If the concentration is encoded in your metadata table as integer, DESeq2 writes in the console:
the design formula contains one or more numeric variables with integer values,
specifying a model with increasing fold change for higher values.
(With numeric values, it does not output this message.)
I believe this is what you're asking for?
Here's how I would solve that:
You'll need to make a metadata table for your data to use with tximeta (including a column of file paths to the quant.sf files:
library(tidyverse)
library(tximeta)
library(DESeq2)
meta <- tribble(
~sample, ~drug, ~concentration, ~files,
"sampA", "A", 1, "filepath",
"sampB", "A", 2, "filepath",
"sampC", "A", 3, "filepath",
"sampD", "A", 4, "filepath",
"sampE", "A", 5, "filepath",
"sampF", "B", 2, "filepath",
"sampG", "B", 3, "filepath",
"sampH", "B", 4, "filepath",
"sampI", "B", 5, "filepath",
"sampJ", "B", 6, "filepath")
Using a combined dataset:
se_combined <- tximeta(meta)
gse_combined <- summarizeToGene(se_combined)
dds_combined <- DESeqDataSet(gse_combined, design = ~ drug + concentration + drug:concentration)
dds_combined <- DESeq(dds_combined)
results(dds_combined, name = "concentration")
results(dds_combined, contrast = list(c("concentration", "drugB.concentration")))
From the DESeq2 vignette:
The key point to remember about designs with interaction terms is
that, unlike for a design ~genotype + condition, where the condition
effect represents the overall effect controlling for differences due
to genotype, by adding genotype:condition, the main condition effect
only represents the effect of condition for the reference level of
genotype (I, or whichever level was defined by the user as the
reference level). The interaction terms genotypeII.conditionB and
genotypeIII.conditionB give the difference between the condition
effect for a given genotype and the condition effect for the reference
genotype.
and
The condition effect for genotype II (or III) is obtained by adding the main condition effect and the interaction term for that genotype.
Unfortunately, in the ?results
help, it says to use name
for continuous variables, which is fine for the effects of drugA, but the effects of drugB used contrast
. You might need to break up your dataset by drug to get around this.
?results
:
name
the name of the individual effect (coefficient) for building a results table. Use this argument rather than contrast for continuous variables, individual effects or for individual interaction terms. The value provided to name must be an element of resultsNames(object).

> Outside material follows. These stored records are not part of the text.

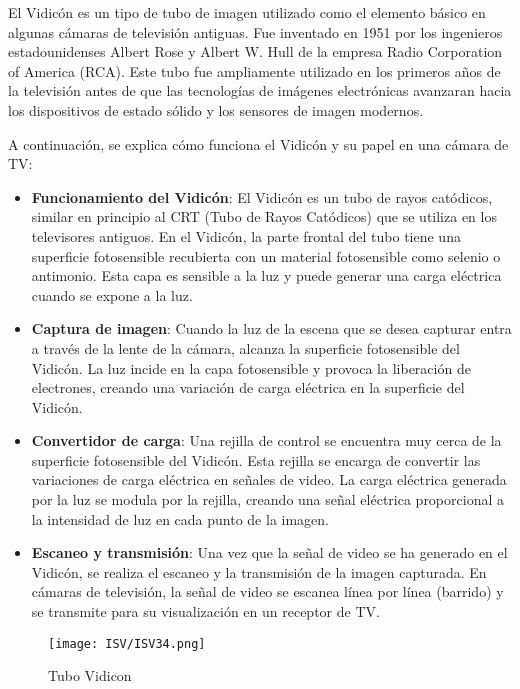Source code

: \documentclass[
	12pt, %
	fleqn, %
	a4paper, %
	oneside, %
]{LegrandOrangeBook}
\begin{document}
El Vidicón es un tipo de tubo de imagen utilizado como el elemento básico en algunas cámaras de televisión antiguas. Fue inventado en 1951 por los ingenieros estadounidenses Albert Rose y Albert W. Hull de la empresa Radio Corporation of America (RCA). Este tubo fue ampliamente utilizado en los primeros años de la televisión antes de que las tecnologías de imágenes electrónicas avanzaran hacia los dispositivos de estado sólido y los sensores de imagen modernos.

A continuación, se explica cómo funciona el Vidicón y su papel en una cámara de TV:
\begin{itemize}
\item \textbf{Funcionamiento del Vidicón}: El Vidicón es un tubo de rayos catódicos, similar en principio al CRT (Tubo de Rayos Catódicos) que se utiliza en los televisores antiguos. En el Vidicón, la parte frontal del tubo tiene una superficie fotosensible recubierta con un material fotosensible como selenio o antimonio. Esta capa es sensible a la luz y puede generar una carga eléctrica cuando se expone a la luz.

\item \textbf{Captura de imagen}: Cuando la luz de la escena que se desea capturar entra a través de la lente de la cámara, alcanza la superficie fotosensible del Vidicón. La luz incide en la capa fotosensible y provoca la liberación de electrones, creando una variación de carga eléctrica en la superficie del Vidicón.

\item \textbf{Convertidor de carga}: Una rejilla de control se encuentra muy cerca de la superficie fotosensible del Vidicón. Esta rejilla se encarga de convertir las variaciones de carga eléctrica en señales de video. La carga eléctrica generada por la luz se modula por la rejilla, creando una señal eléctrica proporcional a la intensidad de luz en cada punto de la imagen.

\item \textbf{Escaneo y transmisión}: Una vez que la señal de video se ha generado en el Vidicón, se realiza el escaneo y la transmisión de la imagen capturada. En cámaras de televisión, la señal de video se escanea línea por línea (barrido) y se transmite para su visualización en un receptor de TV.
\end{itemize}
\begin{figure}[H]
\centering
\texttt{[image: ISV/ISV34.png]}
\caption{Tubo Vidicon}
\end{figure}
\end{document}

To get around using contrast
, subset your data and change the design formula:
dds_drug_X <- dds_combined[, dds_combined$drug == "X"]

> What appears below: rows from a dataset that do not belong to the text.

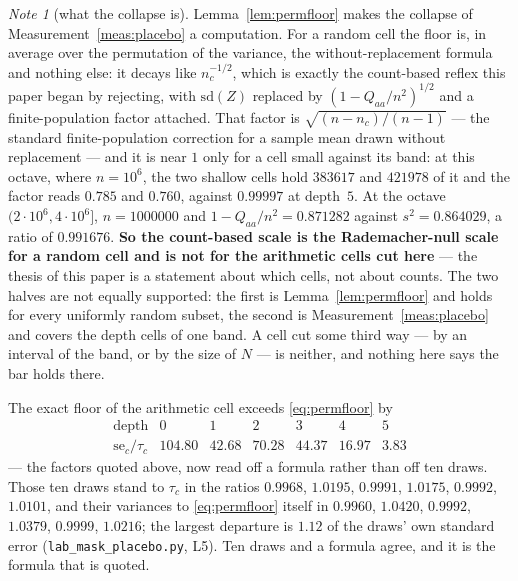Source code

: \documentclass[11pt,a4paper]{article}
\theoremstyle{plain}
\theoremstyle{definition}
\theoremstyle{remark}
\newtheorem{note}[theorem]{Note}
\begin{document}
\begin{note}[what the collapse is]\label{note:collapse}
Lemma~\ref{lem:permfloor} makes the collapse of
Measurement~\ref{meas:placebo} a computation. For a random cell the
floor is, in average over the permutation of the variance, the
without-replacement
formula and nothing else: it decays like $n_c^{-1/2}$, which is exactly the count-based reflex this paper
began by rejecting, with $\mathrm{sd}(Z)$ replaced by
$(1-Q_{aa}/n^2)^{1/2}$ and a finite-population factor attached. That
factor is $\sqrt{(n-n_c)/(n-1)}$ --- the standard finite-population
correction for a sample mean drawn without replacement
\cite{Cochran} --- and it is near $1$ only for a cell
small against its band: at this octave, where $n=10^6$, the two
shallow cells hold $383617$ and $421978$ of it and the factor reads
$0.785$ and $0.760$, against $0.99997$ at depth~$5$. At the
octave $(2\cdot10^6,4\cdot10^6]$, $n=1000000$ and
$1-Q_{aa}/n^2=0.871282$ against $s^2=0.864029$, a ratio of
$0.991676$. \textbf{So the count-based scale is the Rademacher-null
scale for a random cell and is not for the arithmetic cells cut here}
--- the thesis of this paper is a statement about which cells, not
about counts. The
two halves are not equally supported: the first is
Lemma~\ref{lem:permfloor} and holds for every uniformly random subset,
the second is Measurement~\ref{meas:placebo} and covers the depth cells
of one band. A cell cut some third way --- by an interval of the band,
or by the size of $N$ --- is neither, and nothing here says the bar
holds there.

The exact floor of the arithmetic cell exceeds \eqref{eq:permfloor} by
\[
\begin{array}{r|cccccc}
 \text{depth} & 0 & 1 & 2 & 3 & 4 & 5\\\hline
 \mathrm{se}_c\big/\tau_c
   & 104.80 & 42.68 & 70.28 & 44.37 & 16.97 & 3.83
\end{array}
\]
--- the factors quoted above, now read off a formula rather than off
ten draws. Those ten draws stand to $\tau_c$ in
the ratios $0.9968$, $1.0195$, $0.9991$, $1.0175$, $0.9992$,
$1.0101$, and their variances to \eqref{eq:permfloor} itself in
$0.9960$, $1.0420$, $0.9992$, $1.0379$, $0.9999$, $1.0216$; the
largest departure is $1.12$ of the draws' own standard error
(\texttt{lab\_mask\_placebo.py}, L5). Ten draws and a formula agree,
and it is the formula that is quoted.
\end{note}
\end{document}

design(dds_drug_X) <- ~ concentration
dds_drug_X <- DESeq(dds_drug_X)
results(dds_drug_X, name = "concentration")
I would further explore the vignettes for all the necessary steps. The authors of these tools comment here regularly, so maybe they'll chime in with more info.
TPM values for each sample would be a vector of size ~25K (number of genes). How do you plan on regressing that with a vector of 15 values (per sample again)?
Thank you! It is what I need but I am not sure what I said is the best way to get a linear relationship for TPM values and chemical compounds.